**GOAL OF THE EXERCISE:**
Exactly as they stand, set down the following records once more.

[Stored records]
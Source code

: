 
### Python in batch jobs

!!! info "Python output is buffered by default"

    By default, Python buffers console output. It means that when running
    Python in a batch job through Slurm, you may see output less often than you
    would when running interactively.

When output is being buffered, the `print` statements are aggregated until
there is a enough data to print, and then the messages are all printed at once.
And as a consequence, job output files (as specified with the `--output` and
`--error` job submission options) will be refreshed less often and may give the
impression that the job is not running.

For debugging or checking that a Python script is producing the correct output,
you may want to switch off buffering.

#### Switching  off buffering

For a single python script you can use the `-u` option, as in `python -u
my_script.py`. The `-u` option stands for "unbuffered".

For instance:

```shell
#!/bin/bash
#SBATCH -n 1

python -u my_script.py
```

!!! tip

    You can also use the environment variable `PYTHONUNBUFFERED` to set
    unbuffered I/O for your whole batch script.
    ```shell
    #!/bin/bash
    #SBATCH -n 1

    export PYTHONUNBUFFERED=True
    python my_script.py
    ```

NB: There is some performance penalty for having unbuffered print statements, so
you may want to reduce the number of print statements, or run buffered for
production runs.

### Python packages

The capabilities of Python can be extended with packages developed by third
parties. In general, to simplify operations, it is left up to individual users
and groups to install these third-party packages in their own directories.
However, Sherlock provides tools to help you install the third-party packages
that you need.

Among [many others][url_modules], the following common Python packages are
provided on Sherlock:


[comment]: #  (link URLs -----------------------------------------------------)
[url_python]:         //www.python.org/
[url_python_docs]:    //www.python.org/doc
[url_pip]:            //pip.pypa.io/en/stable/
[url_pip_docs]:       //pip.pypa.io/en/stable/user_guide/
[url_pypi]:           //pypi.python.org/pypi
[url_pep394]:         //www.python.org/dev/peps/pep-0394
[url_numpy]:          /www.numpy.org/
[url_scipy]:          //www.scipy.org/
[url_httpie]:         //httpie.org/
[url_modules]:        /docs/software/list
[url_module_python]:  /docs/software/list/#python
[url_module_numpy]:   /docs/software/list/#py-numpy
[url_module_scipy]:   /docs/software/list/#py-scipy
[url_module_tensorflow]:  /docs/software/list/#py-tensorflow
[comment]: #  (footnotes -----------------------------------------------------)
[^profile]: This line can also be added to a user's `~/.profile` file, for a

**RESULT BELOW:**
Source code

: 
### Python in batch jobs

!!! info "Python output is buffered by default"

    By default, Python buffers console output. It means that when running
    Python in a batch job through Slurm, you may see output less often than you
    would when running interactively.

When output is being buffered, the `print` statements are aggregated until
there is a enough data to print, and then the messages are all printed at once.
And as a consequence, job output files (as specified with the `--output` and
`--error` job submission options) will be refreshed less often and may give the
impression that the job is not running.

For debugging or checking that a Python script is producing the correct output,
you may want to switch off buffering.

#### Switching  off buffering

For a single python script you can use the `-u` option, as in `python -u
my_script.py`. The `-u` option stands for "unbuffered".

For instance:

```shell
#!/bin/bash
#SBATCH -n 1

python -u my_script.py
```

!!! tip

    You can also use the environment variable `PYTHONUNBUFFERED` to set
    unbuffered I/O for your whole batch script.
    ```shell
    #!/bin/bash
    #SBATCH -n 1

    export PYTHONUNBUFFERED=True
    python my_script.py
    ```

NB: There is some performance penalty for having unbuffered print statements, so
you may want to reduce the number of print statements, or run buffered for
production runs.

### Python packages

The capabilities of Python can be extended with packages developed by third
parties. In general, to simplify operations, it is left up to individual users
and groups to install these third-party packages in their own directories.
However, Sherlock provides tools to help you install the third-party packages
that you need.

Among [many others][url_modules], the following common Python packages are
provided on Sherlock:


[comment]: #  (link URLs -----------------------------------------------------)
[url_python]:         //www.python.org/
[url_python_docs]:    //www.python.org/doc
[url_pip]:            //pip.pypa.io/en/stable/
[url_pip_docs]:       //pip.pypa.io/en/stable/user_guide/
[url_pypi]:           //pypi.python.org/pypi
[url_pep394]:         //www.python.org/dev/peps/pep-0394
[url_numpy]:          /www.numpy.org/
[url_scipy]:          //www.scipy.org/
[url_httpie]:         //httpie.org/
[url_modules]:        /docs/software/list
[url_module_python]:  /docs/software/list/#python
[url_module_numpy]:   /docs/software/list/#py-numpy
[url_module_scipy]:   /docs/software/list/#py-scipy
[url_module_tensorflow]:  /docs/software/list/#py-tensorflow
[comment]: #  (footnotes -----------------------------------------------------)
[^profile]: This line can also be added to a user's `~/.profile` file, for a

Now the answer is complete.